Some petition check examples:

  1. A level 6 cleric prays for speak with plants. Spend 1 dungeon exploration turn in prayer, then roll 2d6 +3 -4, which simplifies to 2d6 -1, and consult the petition roll table. If the result is a failure (but not a 2 or less), the cleric can try again if another turn is spent.
  2. A 2 HD demon attempts to challenge the protection from evil abjuration of a fifth level cleric. Player rolls 2d6 +3 -2, which simplifies to 2d6 +1, and consults the petition roll table to see if the abjuration holds the demon at bay. Even if the demon overcomes the abjuration, as long as a 2 or less is not rolled, the abjuration endures and the demon will need to overcome it again for further attacks.

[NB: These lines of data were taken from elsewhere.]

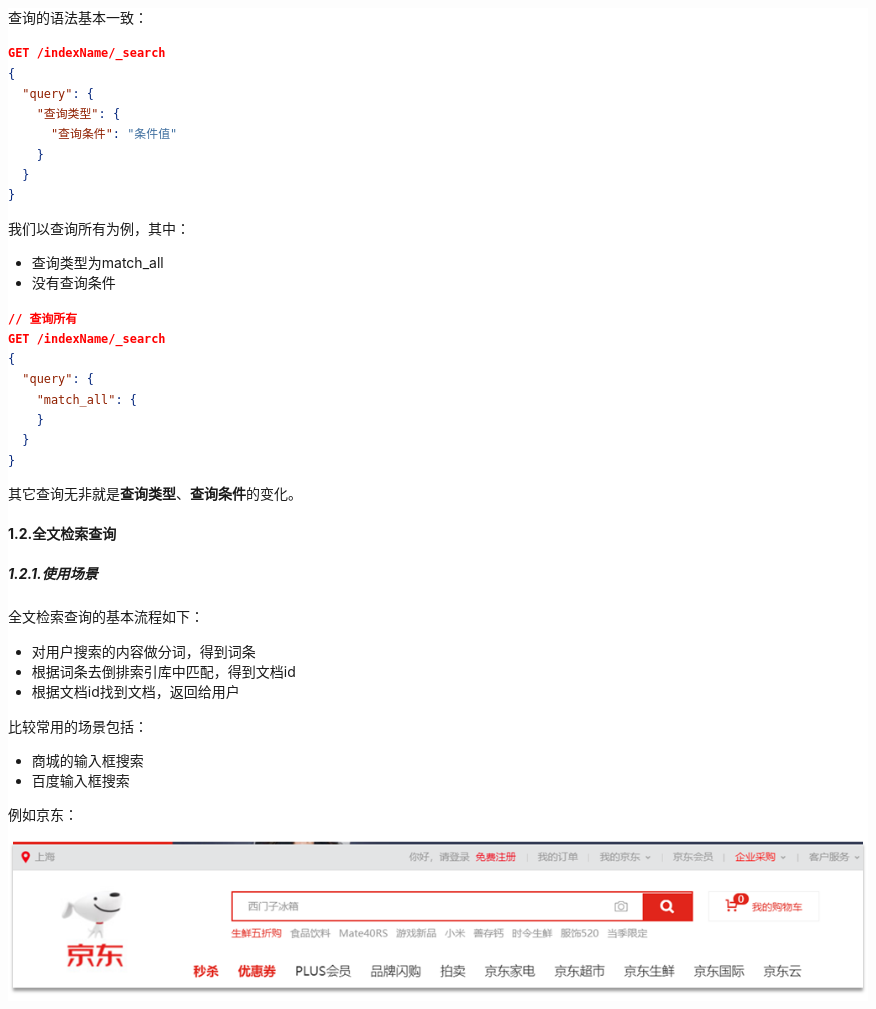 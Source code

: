 查询的语法基本一致：

```json
GET /indexName/_search
{
  "query": {
    "查询类型": {
      "查询条件": "条件值"
    }
  }
}
```

我们以查询所有为例，其中：

- 查询类型为match_all
- 没有查询条件

```json
// 查询所有
GET /indexName/_search
{
  "query": {
    "match_all": {
    }
  }
}
```

其它查询无非就是**查询类型**、**查询条件**的变化。



#### 1.2.全文检索查询



##### 1.2.1.使用场景

全文检索查询的基本流程如下：

- 对用户搜索的内容做分词，得到词条
- 根据词条去倒排索引库中匹配，得到文档id
- 根据文档id找到文档，返回给用户

比较常用的场景包括：

- 商城的输入框搜索
- 百度输入框搜索

例如京东：

![image-20210721165326938](assets\image-20210721165326938.png)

The system is designed to almost guarantee success (just like how I handle thief skills) as long as enough time is spent, assuming 2 or less is not rolled.

4 thoughts on “Petitions

  1. Roger GS

    This may be the best development yet of the reaction/turning 2D6 based cleric spells idea (see also the Blood of Prokopius and 9and30 Kingdoms blogs). I’m coming up on redefining my own clerics and this definitely gives me reason to think.

    1. Brendan Post author


      I should probably link to a few of Talysman’s related posts, because they have been very influential regarding this design.

  2. Brendan Post author

    I’ve play tested this once now, and while I like it, I think there does need to be some sort of exhaustion mechanic built in. Rather than per spell cast though, I think I’m going to modify the 2 and 3-4-5 ranges to apply a cumulative penalty. Thus:

    Spurned (further attempting this petition is at -1)


    Spurned (further attempting petitions -1, cumulative)

    Penalties from being spurned would probably reset every day/session/whatever.

    I believe this may be a good general modification for 2d6 casting for a few reasons, so I’ll probably do a separate post about it.